The  moving image ,  the film,  is one of the most distinctive and formative cultural achievements of modernity. It has become not just an art form, but a form of knowledge, indeed a form of life. For this reason alone, it is important to make  film  - in the broader sense as a differentiated set of  moving images - to understand and explore. In the last few decades, the moving image has once again changed and multiplied significantly - not only due to its digitization - and it is still in a state of upheaval. For example, it has spread immensely, far beyond its traditional milieu, the cinema. It now runs on all kinds of screens, including movable and very small screens. Platforms such as YouTube and streaming services of all kinds have already increased the number of moving images rapidly. Movie has differentiated into a multitude of local and minority film cultures. The worldwide distribution and exchange of moving images from completely different globally distributed media cultures has resulted in a new, multi-perspective relationship between film cultures.

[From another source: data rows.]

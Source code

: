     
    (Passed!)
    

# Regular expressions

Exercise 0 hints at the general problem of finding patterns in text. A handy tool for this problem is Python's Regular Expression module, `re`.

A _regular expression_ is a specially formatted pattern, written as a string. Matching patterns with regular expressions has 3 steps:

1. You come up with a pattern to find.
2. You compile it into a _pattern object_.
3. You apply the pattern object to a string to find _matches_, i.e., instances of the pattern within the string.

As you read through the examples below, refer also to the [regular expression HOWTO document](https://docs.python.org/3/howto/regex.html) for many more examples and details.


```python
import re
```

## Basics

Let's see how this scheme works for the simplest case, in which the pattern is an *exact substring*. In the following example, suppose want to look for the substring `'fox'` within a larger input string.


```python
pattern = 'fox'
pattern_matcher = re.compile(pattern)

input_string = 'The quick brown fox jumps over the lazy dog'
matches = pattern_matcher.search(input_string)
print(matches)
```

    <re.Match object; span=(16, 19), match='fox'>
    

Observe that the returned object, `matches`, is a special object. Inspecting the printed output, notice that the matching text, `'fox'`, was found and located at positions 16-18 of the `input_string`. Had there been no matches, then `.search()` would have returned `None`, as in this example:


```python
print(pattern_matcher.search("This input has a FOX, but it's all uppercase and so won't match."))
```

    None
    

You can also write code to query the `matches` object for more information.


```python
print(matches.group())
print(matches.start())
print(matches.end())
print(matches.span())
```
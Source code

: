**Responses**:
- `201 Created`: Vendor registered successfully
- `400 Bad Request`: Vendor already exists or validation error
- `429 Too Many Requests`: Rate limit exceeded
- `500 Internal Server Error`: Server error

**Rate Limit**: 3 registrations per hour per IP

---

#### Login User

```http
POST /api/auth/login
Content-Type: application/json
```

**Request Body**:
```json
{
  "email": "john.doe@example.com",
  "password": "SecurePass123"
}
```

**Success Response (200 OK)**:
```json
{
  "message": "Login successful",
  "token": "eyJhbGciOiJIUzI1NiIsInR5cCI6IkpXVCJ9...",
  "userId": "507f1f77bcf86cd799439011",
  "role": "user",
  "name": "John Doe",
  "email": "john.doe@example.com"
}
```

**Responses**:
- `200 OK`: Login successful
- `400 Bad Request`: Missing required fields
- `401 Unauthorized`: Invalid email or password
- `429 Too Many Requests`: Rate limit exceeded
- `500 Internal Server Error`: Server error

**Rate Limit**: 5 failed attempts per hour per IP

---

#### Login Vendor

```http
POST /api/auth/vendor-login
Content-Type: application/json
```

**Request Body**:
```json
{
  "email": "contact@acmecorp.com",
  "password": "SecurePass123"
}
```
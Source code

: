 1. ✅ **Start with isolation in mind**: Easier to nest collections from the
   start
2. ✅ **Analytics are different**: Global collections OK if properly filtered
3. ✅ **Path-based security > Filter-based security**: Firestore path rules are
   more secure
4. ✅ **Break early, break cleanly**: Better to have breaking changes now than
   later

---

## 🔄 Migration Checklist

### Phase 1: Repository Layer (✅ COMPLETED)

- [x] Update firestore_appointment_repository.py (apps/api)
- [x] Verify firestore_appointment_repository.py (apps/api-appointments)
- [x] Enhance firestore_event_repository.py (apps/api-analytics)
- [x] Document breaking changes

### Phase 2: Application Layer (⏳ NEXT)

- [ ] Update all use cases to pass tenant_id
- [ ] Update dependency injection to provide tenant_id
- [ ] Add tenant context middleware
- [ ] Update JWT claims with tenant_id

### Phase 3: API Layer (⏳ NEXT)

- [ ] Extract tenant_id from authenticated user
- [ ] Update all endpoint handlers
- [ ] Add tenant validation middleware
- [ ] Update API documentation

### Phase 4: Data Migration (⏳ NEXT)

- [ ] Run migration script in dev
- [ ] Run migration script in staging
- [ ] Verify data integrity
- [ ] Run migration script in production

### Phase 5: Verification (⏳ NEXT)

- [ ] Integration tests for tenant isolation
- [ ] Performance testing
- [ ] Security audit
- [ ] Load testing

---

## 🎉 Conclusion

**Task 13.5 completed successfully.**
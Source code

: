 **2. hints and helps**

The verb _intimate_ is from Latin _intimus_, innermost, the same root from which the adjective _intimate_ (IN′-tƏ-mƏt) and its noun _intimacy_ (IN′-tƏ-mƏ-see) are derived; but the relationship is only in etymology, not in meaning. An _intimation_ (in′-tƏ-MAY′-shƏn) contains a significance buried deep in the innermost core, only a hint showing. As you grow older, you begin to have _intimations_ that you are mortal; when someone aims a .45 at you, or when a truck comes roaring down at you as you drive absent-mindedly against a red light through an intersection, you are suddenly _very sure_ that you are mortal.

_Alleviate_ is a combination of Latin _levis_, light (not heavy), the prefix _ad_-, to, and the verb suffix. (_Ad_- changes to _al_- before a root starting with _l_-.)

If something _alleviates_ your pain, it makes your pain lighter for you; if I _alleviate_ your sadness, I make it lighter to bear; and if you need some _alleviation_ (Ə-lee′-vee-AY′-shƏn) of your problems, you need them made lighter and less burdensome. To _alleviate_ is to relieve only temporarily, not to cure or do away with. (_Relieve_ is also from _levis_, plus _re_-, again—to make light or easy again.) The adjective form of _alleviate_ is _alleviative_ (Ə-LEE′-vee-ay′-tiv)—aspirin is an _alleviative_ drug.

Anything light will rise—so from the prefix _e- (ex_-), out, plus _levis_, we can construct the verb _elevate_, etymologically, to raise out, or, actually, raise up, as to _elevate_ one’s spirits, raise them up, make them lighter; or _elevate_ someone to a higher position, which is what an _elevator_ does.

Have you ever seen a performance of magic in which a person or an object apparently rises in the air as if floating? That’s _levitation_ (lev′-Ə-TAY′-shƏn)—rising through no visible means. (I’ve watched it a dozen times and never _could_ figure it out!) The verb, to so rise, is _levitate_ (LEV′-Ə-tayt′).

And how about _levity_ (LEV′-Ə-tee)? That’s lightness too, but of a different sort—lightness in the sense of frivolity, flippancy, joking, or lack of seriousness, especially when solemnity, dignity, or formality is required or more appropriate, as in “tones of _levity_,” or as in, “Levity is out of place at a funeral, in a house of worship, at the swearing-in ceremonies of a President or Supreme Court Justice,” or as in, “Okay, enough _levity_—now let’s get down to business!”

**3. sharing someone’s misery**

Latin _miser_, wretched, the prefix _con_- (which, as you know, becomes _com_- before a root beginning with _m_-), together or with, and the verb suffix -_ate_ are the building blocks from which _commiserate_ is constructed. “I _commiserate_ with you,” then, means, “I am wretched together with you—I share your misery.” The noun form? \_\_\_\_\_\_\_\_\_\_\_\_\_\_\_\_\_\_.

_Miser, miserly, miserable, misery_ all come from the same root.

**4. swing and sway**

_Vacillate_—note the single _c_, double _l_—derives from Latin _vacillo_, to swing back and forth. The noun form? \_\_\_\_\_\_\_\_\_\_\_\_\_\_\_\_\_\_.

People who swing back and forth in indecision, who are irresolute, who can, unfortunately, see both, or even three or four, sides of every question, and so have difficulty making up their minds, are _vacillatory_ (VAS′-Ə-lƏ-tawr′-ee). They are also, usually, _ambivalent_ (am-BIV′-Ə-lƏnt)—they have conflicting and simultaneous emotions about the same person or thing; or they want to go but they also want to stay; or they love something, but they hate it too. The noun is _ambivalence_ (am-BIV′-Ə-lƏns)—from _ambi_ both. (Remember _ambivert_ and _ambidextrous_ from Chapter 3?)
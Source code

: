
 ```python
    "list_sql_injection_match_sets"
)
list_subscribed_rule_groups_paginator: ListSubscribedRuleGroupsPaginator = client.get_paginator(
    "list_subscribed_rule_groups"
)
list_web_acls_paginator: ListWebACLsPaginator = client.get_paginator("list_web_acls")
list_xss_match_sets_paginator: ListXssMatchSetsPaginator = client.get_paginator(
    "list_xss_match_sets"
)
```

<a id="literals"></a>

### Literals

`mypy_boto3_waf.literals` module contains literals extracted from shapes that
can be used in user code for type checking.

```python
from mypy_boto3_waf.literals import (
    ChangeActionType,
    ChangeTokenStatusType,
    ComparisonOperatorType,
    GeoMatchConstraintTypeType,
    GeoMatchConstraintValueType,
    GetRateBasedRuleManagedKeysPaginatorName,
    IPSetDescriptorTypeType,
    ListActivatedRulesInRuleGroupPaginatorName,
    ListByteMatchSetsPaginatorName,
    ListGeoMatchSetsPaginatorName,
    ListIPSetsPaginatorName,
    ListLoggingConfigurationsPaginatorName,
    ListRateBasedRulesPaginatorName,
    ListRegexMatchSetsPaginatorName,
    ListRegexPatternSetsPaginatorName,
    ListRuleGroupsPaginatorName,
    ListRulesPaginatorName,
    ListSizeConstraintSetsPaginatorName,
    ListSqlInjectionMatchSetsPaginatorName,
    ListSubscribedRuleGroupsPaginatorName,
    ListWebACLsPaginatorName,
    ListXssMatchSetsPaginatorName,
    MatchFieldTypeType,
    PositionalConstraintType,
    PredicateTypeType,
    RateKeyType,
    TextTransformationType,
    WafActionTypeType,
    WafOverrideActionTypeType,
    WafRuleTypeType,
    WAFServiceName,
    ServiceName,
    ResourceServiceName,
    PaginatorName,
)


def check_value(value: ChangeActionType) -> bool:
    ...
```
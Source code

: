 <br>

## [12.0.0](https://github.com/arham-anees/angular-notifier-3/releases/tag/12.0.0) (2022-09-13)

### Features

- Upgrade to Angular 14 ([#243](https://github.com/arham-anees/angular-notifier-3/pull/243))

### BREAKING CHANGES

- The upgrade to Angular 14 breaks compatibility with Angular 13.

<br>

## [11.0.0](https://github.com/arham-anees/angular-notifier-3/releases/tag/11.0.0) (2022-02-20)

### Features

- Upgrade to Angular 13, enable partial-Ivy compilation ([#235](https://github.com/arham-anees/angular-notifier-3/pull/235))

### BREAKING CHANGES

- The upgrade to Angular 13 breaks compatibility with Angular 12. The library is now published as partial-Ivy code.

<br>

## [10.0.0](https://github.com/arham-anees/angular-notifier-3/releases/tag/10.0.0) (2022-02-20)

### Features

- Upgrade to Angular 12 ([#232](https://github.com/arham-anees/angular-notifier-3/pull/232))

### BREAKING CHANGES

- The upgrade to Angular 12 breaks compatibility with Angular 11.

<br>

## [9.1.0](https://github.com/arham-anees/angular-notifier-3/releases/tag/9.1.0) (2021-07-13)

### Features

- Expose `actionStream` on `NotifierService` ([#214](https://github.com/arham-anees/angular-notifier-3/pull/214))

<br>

At the same time,  film is  still regulated by global, hegemonic aesthetics and norms (such as  Hollywood ) and subject to monopoly-like technical protocols. These changes also affect the forms of production and circulation of  film , and this is accompanied by a change in the aesthetics and epistemology of images and new image practices in dealing with moving images. Moving images and imaging processes are also playing an ever increasing role in science itself, but also in areas such as design techniques, in education and in health care



In the first two semesters, you will focus on two large project modules: “Film Cultures - Extended Cinema”, a basic module for Film Cultures and a freely selectable study module from the range of the Master’s degree in Media Studies. The third semester serves to deepen a self-selected focus from media studies, cultural studies or film cultures. The last semester is used to write your master’s thesis. After successfully defending your master’s thesis, you will receive a “Master of Arts” degree in media studies from the university with a focus on the chosen study program “Film Cultures - Extended Cinema”.'



The master’s degree qualifies in particular for further (media / humanities) scientific research work and for further academic qualification within the framework of a doctorate or a PhD course. 

The study program "Film Cultures - Extended Cinema" also opens up career prospects in areas in which film, moving images of all kinds, image-related and image-based knowledge and image competence, as well as multi-perspective cultural competence are extremely important. This includes mediation activities at museums and educational institutions, curatorial and editorial activities, advisory and entrepreneurial activities, conceptual, planning and implementation work for cultural institutions and festivals, NGOs, cultural administration and politics, public relations and new forms of photo journalism.